Included among the hate crimes targeting minority Americans since Trump’s win have swastika graffiti, Latino Americans (primarily students) threatened with taunts of “build that wall” and fake deportation letters, and various anti-minority hate crimes at universities across the country.

The added threats to America’s minority communities apparently have enough minority Americans so fearful that they are arming themselves in numbers that well surpass what was taking place in pre-election America.

According to Yolanda Scott, a 49-year-old African-American woman who is part of the uptick in minority gun sales, the decision to upgrade from the crowbar she carried in her purse to a pistol was a no brainer in the aftermath of Donald Trump’s November 8 victory.

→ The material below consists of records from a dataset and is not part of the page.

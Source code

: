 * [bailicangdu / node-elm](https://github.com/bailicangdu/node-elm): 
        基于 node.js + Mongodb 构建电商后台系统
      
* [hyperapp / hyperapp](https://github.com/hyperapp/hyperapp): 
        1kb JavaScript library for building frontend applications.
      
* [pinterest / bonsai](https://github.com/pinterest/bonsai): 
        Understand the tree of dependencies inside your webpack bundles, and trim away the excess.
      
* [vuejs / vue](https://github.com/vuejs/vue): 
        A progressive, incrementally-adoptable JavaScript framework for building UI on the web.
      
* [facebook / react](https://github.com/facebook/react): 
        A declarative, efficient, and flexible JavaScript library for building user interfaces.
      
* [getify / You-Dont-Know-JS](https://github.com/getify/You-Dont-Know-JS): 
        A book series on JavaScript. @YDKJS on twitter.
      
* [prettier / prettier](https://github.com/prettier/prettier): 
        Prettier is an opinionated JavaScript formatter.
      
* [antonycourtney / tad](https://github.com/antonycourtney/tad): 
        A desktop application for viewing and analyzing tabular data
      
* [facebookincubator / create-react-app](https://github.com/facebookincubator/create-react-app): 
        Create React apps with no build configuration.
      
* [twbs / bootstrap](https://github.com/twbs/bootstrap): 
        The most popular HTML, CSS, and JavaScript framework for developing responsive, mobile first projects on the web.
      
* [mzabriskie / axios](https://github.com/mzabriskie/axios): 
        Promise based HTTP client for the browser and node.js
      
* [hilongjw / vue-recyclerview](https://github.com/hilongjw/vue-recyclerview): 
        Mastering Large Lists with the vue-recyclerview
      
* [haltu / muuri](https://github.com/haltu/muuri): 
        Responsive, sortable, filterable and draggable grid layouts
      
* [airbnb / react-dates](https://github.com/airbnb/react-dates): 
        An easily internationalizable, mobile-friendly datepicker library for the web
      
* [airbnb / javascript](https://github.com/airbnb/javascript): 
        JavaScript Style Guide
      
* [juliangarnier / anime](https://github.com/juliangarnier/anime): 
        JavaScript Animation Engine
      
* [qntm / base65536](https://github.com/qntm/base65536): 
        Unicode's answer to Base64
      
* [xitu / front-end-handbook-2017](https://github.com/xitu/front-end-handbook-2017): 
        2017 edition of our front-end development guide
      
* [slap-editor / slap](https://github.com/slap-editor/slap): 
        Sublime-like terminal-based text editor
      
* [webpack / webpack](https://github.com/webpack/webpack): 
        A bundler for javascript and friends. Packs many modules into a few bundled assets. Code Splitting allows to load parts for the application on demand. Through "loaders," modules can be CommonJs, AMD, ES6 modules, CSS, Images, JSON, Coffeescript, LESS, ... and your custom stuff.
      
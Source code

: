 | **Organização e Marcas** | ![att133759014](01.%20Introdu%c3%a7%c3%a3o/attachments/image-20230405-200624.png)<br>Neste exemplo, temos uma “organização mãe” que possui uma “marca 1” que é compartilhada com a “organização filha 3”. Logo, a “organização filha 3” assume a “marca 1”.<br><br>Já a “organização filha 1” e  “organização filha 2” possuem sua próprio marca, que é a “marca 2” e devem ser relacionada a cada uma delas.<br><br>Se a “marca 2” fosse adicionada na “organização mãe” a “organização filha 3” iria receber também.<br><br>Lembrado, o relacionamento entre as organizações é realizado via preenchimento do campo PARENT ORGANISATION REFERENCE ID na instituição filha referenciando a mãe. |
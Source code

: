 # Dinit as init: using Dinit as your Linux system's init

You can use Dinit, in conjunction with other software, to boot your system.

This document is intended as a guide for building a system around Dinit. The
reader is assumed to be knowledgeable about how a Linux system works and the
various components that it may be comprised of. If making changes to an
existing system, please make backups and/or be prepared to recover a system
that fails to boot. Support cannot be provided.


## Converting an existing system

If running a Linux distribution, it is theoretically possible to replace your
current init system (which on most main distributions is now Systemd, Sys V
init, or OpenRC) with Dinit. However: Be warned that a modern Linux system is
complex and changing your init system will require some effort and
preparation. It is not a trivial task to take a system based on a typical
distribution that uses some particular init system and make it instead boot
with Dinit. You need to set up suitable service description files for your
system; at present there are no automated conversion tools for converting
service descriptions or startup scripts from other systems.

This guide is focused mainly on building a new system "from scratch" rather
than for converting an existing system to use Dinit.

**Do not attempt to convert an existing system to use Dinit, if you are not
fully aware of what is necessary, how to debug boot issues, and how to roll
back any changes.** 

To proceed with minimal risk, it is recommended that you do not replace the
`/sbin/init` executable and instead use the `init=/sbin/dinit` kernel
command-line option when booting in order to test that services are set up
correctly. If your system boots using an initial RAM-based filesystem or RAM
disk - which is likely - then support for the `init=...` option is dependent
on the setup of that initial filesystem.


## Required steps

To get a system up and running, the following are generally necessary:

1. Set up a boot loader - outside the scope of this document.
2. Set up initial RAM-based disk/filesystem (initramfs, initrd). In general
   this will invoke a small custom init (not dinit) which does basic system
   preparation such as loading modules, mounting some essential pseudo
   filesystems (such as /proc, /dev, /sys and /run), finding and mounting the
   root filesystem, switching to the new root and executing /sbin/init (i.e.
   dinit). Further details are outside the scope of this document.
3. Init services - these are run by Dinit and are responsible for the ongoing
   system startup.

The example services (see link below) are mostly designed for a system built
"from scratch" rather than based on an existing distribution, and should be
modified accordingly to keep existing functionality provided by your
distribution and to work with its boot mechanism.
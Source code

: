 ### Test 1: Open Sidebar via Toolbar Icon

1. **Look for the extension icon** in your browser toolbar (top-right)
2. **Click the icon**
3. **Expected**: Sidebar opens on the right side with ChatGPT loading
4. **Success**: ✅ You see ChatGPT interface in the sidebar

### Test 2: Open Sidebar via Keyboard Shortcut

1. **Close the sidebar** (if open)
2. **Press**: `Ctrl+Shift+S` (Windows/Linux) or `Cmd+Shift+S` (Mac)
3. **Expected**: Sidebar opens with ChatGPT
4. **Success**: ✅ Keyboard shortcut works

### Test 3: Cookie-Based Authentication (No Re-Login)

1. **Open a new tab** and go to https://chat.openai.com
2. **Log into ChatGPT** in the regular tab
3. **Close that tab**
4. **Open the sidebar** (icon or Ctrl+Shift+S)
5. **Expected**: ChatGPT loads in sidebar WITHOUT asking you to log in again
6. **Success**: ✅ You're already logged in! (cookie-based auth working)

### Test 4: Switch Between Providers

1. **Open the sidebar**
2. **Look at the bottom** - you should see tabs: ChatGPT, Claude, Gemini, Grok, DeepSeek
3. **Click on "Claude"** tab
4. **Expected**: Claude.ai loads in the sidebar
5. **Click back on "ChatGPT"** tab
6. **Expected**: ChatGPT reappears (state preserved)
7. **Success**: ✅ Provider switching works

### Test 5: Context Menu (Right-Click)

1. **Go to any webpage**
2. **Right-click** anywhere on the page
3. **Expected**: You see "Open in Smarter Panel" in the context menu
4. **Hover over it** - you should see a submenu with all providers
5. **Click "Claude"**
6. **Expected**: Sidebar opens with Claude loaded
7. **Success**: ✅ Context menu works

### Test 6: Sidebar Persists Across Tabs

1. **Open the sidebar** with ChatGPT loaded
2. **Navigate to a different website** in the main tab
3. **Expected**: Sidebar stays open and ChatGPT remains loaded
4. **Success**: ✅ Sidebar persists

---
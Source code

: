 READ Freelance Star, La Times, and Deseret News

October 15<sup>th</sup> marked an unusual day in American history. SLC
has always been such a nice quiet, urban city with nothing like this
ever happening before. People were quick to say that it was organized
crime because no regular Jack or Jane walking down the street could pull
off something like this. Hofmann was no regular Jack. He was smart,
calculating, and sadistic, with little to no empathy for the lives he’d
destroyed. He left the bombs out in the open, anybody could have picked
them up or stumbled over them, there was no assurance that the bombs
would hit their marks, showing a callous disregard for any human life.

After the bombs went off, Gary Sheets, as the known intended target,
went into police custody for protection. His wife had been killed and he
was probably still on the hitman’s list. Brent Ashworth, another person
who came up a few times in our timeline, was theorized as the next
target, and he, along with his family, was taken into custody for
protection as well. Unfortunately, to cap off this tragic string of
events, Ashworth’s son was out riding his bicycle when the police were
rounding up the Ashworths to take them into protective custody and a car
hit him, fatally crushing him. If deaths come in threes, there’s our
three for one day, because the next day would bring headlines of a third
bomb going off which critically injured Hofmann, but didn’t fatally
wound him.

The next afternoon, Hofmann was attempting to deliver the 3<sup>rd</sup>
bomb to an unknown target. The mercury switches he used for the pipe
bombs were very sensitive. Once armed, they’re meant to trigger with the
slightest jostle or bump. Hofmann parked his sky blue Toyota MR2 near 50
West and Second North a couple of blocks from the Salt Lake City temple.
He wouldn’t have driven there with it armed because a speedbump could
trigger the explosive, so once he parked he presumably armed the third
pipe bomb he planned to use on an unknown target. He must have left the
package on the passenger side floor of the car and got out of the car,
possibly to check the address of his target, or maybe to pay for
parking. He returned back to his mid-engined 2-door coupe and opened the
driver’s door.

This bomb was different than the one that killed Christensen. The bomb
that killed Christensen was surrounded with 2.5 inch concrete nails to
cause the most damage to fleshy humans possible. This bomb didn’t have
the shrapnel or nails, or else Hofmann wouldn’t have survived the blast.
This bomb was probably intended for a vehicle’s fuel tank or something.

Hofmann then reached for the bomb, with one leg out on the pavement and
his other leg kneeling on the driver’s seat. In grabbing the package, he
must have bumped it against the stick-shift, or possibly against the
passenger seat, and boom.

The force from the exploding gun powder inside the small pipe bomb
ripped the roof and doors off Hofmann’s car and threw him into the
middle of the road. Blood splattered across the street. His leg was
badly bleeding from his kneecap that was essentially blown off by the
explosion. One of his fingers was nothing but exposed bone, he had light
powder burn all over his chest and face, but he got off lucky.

“It’s best that I be proactive. I know where I live. I’m not the type of person who is afraid of my own shadow. I’m going to protect myself, whatever that means”

Ironically, or perhaps forebodingly for American’s minority citizens, gun sales spiked in the month before Trump’s Election Day surprise, but for a different reason entirely. In October, the FBI background check system ran 2.3 million gun sale-related background checks, which is now the all-time record. The reason? In October, it was widely predicted that Hillary Clinton would be the next POTUS, and many thought that a Clinton win would result in tighter gun-control.

As NBC News reports, November could possibly surpass October in gun sales, largely thanks to a fearful minority community that has begun to arm itself.

According to Earl Curtis, a gun shop owner in Virginia, he’s seen an increase in minority gun sales at his two locations, and he thinks he knows why.

“They thought Trump won’t win.”

Curtis further reports that many of his minority gun sales currently involve first-time gun owners and even first-time shooters fearing “race riots and being attacked by racists,” some whom believe that what’s happened since the election is “just the beginning.”